Information ->
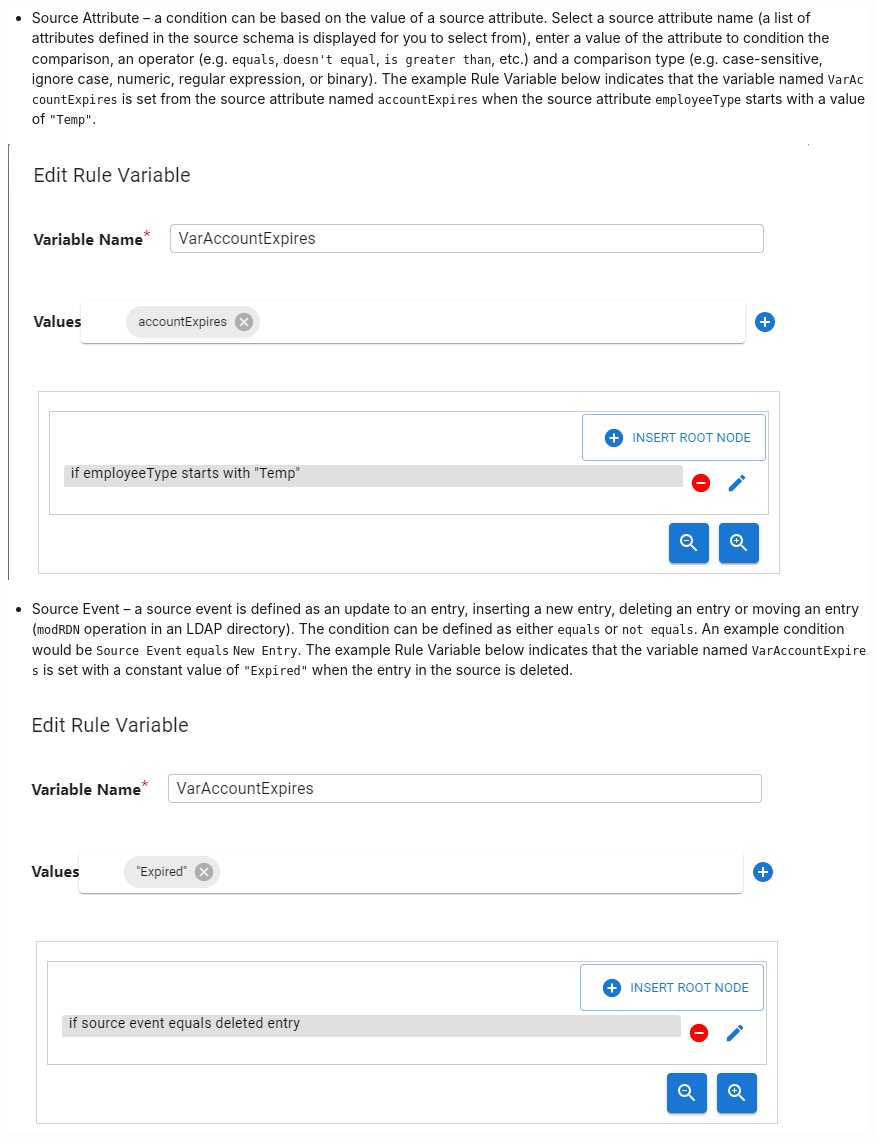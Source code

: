 - Source Attribute – a condition can be based on the value of a source attribute. Select a source attribute name (a list of attributes defined in the source schema is displayed for you to select from), enter a value of the attribute to condition the comparison, an operator (e.g. `equals`, `doesn't equal`, `is greater than`, etc.) and a comparison type (e.g. case-sensitive, ignore case, numeric, regular expression, or binary). The example Rule Variable below indicates that the variable named `VarAccountExpires` is set from the source attribute named `accountExpires` when the source attribute `employeeType` starts with a value of `"Temp"`.

![The "Edit Rule Variable" GUI where the variable named VarAccountExpires is set from the source attribute named accountExpires when the source attribute employeeType starts with a value named Temp](../media/image14.png)

- Source Event – a source event is defined as an update to an entry, inserting a new entry, deleting an entry or moving an entry (`modRDN` operation in an LDAP directory). The condition can be defined as either `equals` or `not equals`. An example condition would be `Source Event` `equals` `New Entry`. The example Rule Variable below indicates that the variable named `VarAccountExpires` is set with a constant value of `"Expired"` when the entry in the source is deleted.

![The variable named VarAccountExpires is set with a constant value of "Expired" when the entry in the source is deleted](../media/image15.png)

Task description -> The records above are to be set down exactly as written, with no images.

Response area ->
Source code

: - Source Attribute – a condition can be based on the value of a source attribute. Select a source attribute name (a list of attributes defined in the source schema is displayed for you to select from), enter a value of the attribute to condition the comparison, an operator (e.g. `equals`, `doesn't equal`, `is greater than`, etc.) and a comparison type (e.g. case-sensitive, ignore case, numeric, regular expression, or binary). The example Rule Variable below indicates that the variable named `VarAccountExpires` is set from the source attribute named `accountExpires` when the source attribute `employeeType` starts with a value of `"Temp"`.

![The "Edit Rule Variable" GUI where the variable named VarAccountExpires is set from the source attribute named accountExpires when the source attribute employeeType starts with a value named Temp](../media/image14.png)

- Source Event – a source event is defined as an update to an entry, inserting a new entry, deleting an entry or moving an entry (`modRDN` operation in an LDAP directory). The condition can be defined as either `equals` or `not equals`. An example condition would be `Source Event` `equals` `New Entry`. The example Rule Variable below indicates that the variable named `VarAccountExpires` is set with a constant value of `"Expired"` when the entry in the source is deleted.

![The variable named VarAccountExpires is set with a constant value of "Expired" when the entry in the source is deleted](../media/image15.png)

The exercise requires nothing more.